Priming of intracellular calcium stores in rat CA1 pyramidal neurons

Repetitive synaptic stimulation evokes large amplitude Ca2+ release waves from internal stores in many kinds of pyramidal neurons. The waves result from mGluR mobilization of IP3 leading to Ca2+-induced Ca2+ release. In most experiments in slices, regenerative Ca2+ release can be evoked for only a few trials. We examined the conditions required for consistent release from the internal stores in hippocampal CA1 pyramidal neurons. We found that priming with action potentials evoked at 0.5-1 Hz for intervals as short as 15 s were sufficient to fill the stores, while sustained subthreshold depolarization or subthreshold synaptic stimulation lasting from 15 s to 2 min was less effective. A single episode of priming was effective for about 2-3 min. Ca2+ waves could also be evoked by uncaging IP3 with a UV flash in the dendrites.
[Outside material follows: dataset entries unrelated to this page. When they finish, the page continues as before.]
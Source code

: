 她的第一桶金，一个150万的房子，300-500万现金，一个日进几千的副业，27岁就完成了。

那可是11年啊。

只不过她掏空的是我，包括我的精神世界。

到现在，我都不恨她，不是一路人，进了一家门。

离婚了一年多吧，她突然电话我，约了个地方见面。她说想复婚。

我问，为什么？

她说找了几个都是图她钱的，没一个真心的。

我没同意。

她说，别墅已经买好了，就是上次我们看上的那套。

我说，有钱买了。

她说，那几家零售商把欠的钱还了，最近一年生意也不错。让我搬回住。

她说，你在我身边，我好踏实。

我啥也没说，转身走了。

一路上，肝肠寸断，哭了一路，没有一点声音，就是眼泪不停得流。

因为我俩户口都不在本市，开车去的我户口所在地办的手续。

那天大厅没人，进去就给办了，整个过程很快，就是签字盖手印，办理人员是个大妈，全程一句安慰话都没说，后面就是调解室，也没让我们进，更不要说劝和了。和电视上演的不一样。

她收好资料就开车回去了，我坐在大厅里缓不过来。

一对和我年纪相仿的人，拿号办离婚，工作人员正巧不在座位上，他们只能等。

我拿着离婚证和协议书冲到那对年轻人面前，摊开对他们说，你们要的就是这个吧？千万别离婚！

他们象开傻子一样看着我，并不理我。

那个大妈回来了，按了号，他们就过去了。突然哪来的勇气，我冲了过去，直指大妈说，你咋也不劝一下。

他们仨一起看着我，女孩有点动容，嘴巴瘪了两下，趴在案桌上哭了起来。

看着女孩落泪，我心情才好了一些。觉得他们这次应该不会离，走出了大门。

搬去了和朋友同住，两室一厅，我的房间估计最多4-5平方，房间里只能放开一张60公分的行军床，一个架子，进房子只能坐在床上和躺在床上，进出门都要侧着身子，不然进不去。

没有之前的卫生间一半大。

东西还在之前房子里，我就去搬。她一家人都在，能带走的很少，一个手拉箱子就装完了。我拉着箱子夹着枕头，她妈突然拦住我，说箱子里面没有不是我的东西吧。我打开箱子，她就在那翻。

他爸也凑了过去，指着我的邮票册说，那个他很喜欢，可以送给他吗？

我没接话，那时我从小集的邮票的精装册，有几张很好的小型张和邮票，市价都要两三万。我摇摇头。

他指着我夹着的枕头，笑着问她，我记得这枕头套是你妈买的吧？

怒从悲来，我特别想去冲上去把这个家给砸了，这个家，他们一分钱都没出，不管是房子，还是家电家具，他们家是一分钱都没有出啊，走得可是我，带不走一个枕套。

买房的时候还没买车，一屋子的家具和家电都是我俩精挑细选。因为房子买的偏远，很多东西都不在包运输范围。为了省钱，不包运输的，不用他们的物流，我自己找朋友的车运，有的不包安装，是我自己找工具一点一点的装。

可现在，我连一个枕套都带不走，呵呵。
Priming was necessary to evoke these waves repetitively; 7-10 spikes in 15 s were again effective for this protocol, indicating that priming acts to refill the stores and not at a site upstream to the production of IP3. These results suggest that normal spiking activity of pyramidal neurons in vivo should be sufficient to maintain their internal stores in a primed state ready to release Ca2+ in response to an appropriate physiological stimulus. This may be a novel form of synaptic plasticity where a cell's capacity to release Ca2+ is modulated by its average firing frequency.